╭─ DATA

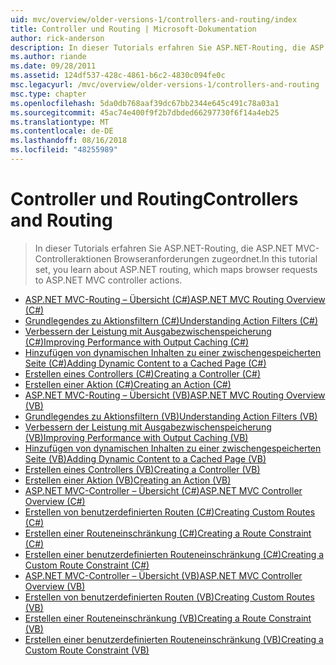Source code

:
 ```yaml
---
uid: mvc/overview/older-versions-1/controllers-and-routing/index
title: Controller und Routing | Microsoft-Dokumentation
author: rick-anderson
description: In dieser Tutorials erfahren Sie ASP.NET-Routing, die ASP.NET MVC-Controlleraktionen Browseranforderungen zugeordnet.
ms.author: riande
ms.date: 09/28/2011
ms.assetid: 124df537-428c-4861-b6c2-4830c094fe0c
msc.legacyurl: /mvc/overview/older-versions-1/controllers-and-routing
msc.type: chapter
ms.openlocfilehash: 5da0db768aaf39dc67bb2344e645c491c78a03a1
ms.sourcegitcommit: 45ac74e400f9f2b7dbded66297730f6f14a4eb25
ms.translationtype: MT
ms.contentlocale: de-DE
ms.lasthandoff: 08/16/2018
ms.locfileid: "48255989"
---
```

<a name="controllers-and-routing"></a><span data-ttu-id="08124-103">Controller und Routing</span><span class="sxs-lookup"><span data-stu-id="08124-103">Controllers and Routing</span></span>
====================
> <span data-ttu-id="08124-104">In dieser Tutorials erfahren Sie ASP.NET-Routing, die ASP.NET MVC-Controlleraktionen Browseranforderungen zugeordnet.</span><span class="sxs-lookup"><span data-stu-id="08124-104">In this tutorial set, you learn about ASP.NET routing, which maps browser requests to ASP.NET MVC controller actions.</span></span>


- [<span data-ttu-id="08124-105">ASP.NET MVC-Routing – Übersicht (C#)</span><span class="sxs-lookup"><span data-stu-id="08124-105">ASP.NET MVC Routing Overview (C#)</span></span>](asp-net-mvc-routing-overview-cs.md)
- [<span data-ttu-id="08124-106">Grundlegendes zu Aktionsfiltern (C#)</span><span class="sxs-lookup"><span data-stu-id="08124-106">Understanding Action Filters (C#)</span></span>](understanding-action-filters-cs.md)
- [<span data-ttu-id="08124-107">Verbessern der Leistung mit Ausgabezwischenspeicherung (C#)</span><span class="sxs-lookup"><span data-stu-id="08124-107">Improving Performance with Output Caching (C#)</span></span>](improving-performance-with-output-caching-cs.md)
- [<span data-ttu-id="08124-108">Hinzufügen von dynamischen Inhalten zu einer zwischengespeicherten Seite (C#)</span><span class="sxs-lookup"><span data-stu-id="08124-108">Adding Dynamic Content to a Cached Page (C#)</span></span>](adding-dynamic-content-to-a-cached-page-cs.md)
- [<span data-ttu-id="08124-109">Erstellen eines Controllers (C#)</span><span class="sxs-lookup"><span data-stu-id="08124-109">Creating a Controller (C#)</span></span>](creating-a-controller-cs.md)
- [<span data-ttu-id="08124-110">Erstellen einer Aktion (C#)</span><span class="sxs-lookup"><span data-stu-id="08124-110">Creating an Action (C#)</span></span>](creating-an-action-cs.md)
- [<span data-ttu-id="08124-111">ASP.NET MVC-Routing – Übersicht (VB)</span><span class="sxs-lookup"><span data-stu-id="08124-111">ASP.NET MVC Routing Overview (VB)</span></span>](asp-net-mvc-routing-overview-vb.md)
- [<span data-ttu-id="08124-112">Grundlegendes zu Aktionsfiltern (VB)</span><span class="sxs-lookup"><span data-stu-id="08124-112">Understanding Action Filters (VB)</span></span>](understanding-action-filters-vb.md)
- [<span data-ttu-id="08124-113">Verbessern der Leistung mit Ausgabezwischenspeicherung (VB)</span><span class="sxs-lookup"><span data-stu-id="08124-113">Improving Performance with Output Caching (VB)</span></span>](improving-performance-with-output-caching-vb.md)
- [<span data-ttu-id="08124-114">Hinzufügen von dynamischen Inhalten zu einer zwischengespeicherten Seite (VB)</span><span class="sxs-lookup"><span data-stu-id="08124-114">Adding Dynamic Content to a Cached Page (VB)</span></span>](adding-dynamic-content-to-a-cached-page-vb.md)
- [<span data-ttu-id="08124-115">Erstellen eines Controllers (VB)</span><span class="sxs-lookup"><span data-stu-id="08124-115">Creating a Controller (VB)</span></span>](creating-a-controller-vb.md)
- [<span data-ttu-id="08124-116">Erstellen einer Aktion (VB)</span><span class="sxs-lookup"><span data-stu-id="08124-116">Creating an Action (VB)</span></span>](creating-an-action-vb.md)
- [<span data-ttu-id="08124-117">ASP.NET MVC-Controller – Übersicht (C#)</span><span class="sxs-lookup"><span data-stu-id="08124-117">ASP.NET MVC Controller Overview (C#)</span></span>](aspnet-mvc-controllers-overview-cs.md)
- [<span data-ttu-id="08124-118">Erstellen von benutzerdefinierten Routen (C#)</span><span class="sxs-lookup"><span data-stu-id="08124-118">Creating Custom Routes (C#)</span></span>](creating-custom-routes-cs.md)
- [<span data-ttu-id="08124-119">Erstellen einer Routeneinschränkung (C#)</span><span class="sxs-lookup"><span data-stu-id="08124-119">Creating a Route Constraint (C#)</span></span>](creating-a-route-constraint-cs.md)
- [<span data-ttu-id="08124-120">Erstellen einer benutzerdefinierten Routeneinschränkung (C#)</span><span class="sxs-lookup"><span data-stu-id="08124-120">Creating a Custom Route Constraint (C#)</span></span>](creating-a-custom-route-constraint-cs.md)
- [<span data-ttu-id="08124-121">ASP.NET MVC-Controller – Übersicht (VB)</span><span class="sxs-lookup"><span data-stu-id="08124-121">ASP.NET MVC Controller Overview (VB)</span></span>](asp-net-mvc-controller-overview-vb.md)
- [<span data-ttu-id="08124-122">Erstellen von benutzerdefinierten Routen (VB)</span><span class="sxs-lookup"><span data-stu-id="08124-122">Creating Custom Routes (VB)</span></span>](creating-custom-routes-vb.md)
- [<span data-ttu-id="08124-123">Erstellen einer Routeneinschränkung (VB)</span><span class="sxs-lookup"><span data-stu-id="08124-123">Creating a Route Constraint (VB)</span></span>](creating-a-route-constraint-vb.md)
- [<span data-ttu-id="08124-124">Erstellen einer benutzerdefinierten Routeneinschränkung (VB)</span><span class="sxs-lookup"><span data-stu-id="08124-124">Creating a Custom Route Constraint (VB)</span></span>](creating-a-custom-route-constraint-vb.md)
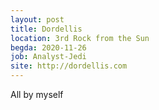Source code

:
 ```yaml
---
layout: post
title: Dordellis
location: 3rd Rock from the Sun
begda: 2020-11-26
job: Analyst-Jedi
site: http://dordellis.com
---
```

All by myself
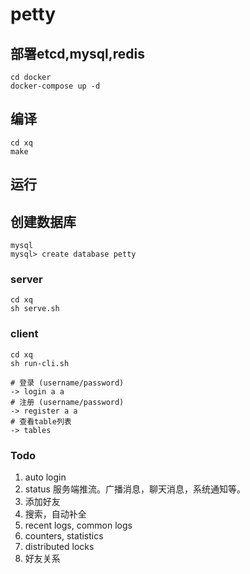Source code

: # petty

## 部署etcd,mysql,redis

```
cd docker
docker-compose up -d
```

## 编译

```
cd xq
make
```

## 运行

## 创建数据库

```
mysql
mysql> create database petty
```

### server

```
cd xq
sh serve.sh
```

### client

```
cd xq
sh run-cli.sh
```

```
# 登录 (username/password)
-> login a a
# 注册 (username/password)
-> register a a
# 查看table列表
-> tables
```

### Todo

1. auto login
2. status
   服务端推流。广播消息，聊天消息，系统通知等。
3. 添加好友
4. 搜索，自动补全
5. recent logs, common logs
6. counters, statistics
7. distributed locks
8. 好友关系
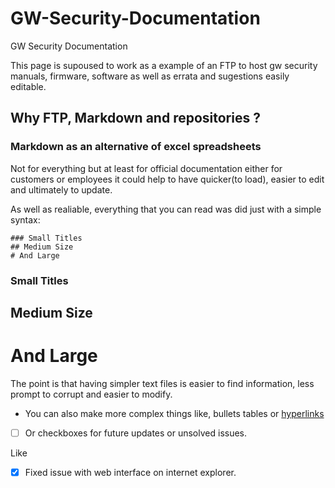 # GW-Security-Documentation
GW Security Documentation 

This page is supoused to work as a example of an FTP to host gw security manuals, firmware, software as well as errata and sugestions easily editable. 

## Why FTP, Markdown and repositories ? 

### Markdown as an alternative of excel spreadsheets 

Not for everything but at least for official documentation either for customers or employees it could help to have quicker(to load), easier to edit and ultimately to update. 

As well as realiable, everything that you can read was did just with a simple syntax: 

```
### Small Titles
## Medium Size
# And Large
```

### Small Titles
## Medium Size
# And Large

The point is that having simpler text files is easier to find information, less prompt to corrupt and easier to modify. 

- You can also make more complex things like, bullets tables or [hyperlinks](https://www.markdownguide.org/cheat-sheet/) 

- [ ] Or checkboxes for future updates or unsolved issues. 

Like 

- [x] Fixed issue with web interface on internet explorer.

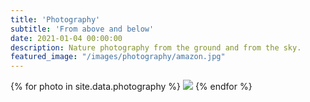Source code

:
 ```yaml
---
title: 'Photography'
subtitle: 'From above and below'
date: 2021-01-04 00:00:00
description: Nature photography from the ground and from the sky.
featured_image: "/images/photography/amazon.jpg"
---
```


<div class="gallery" data-columns="3">
    {% for photo in site.data.photography %}
        <img src="{{ photo.src | relative_url }}">
    {% endfor %}
</div>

╰─

PROBLEM REQUIREMENTS:
Reply with the number of lines above in which the word "that" appears, and with nothing else.

WRITTEN ANSWER:
2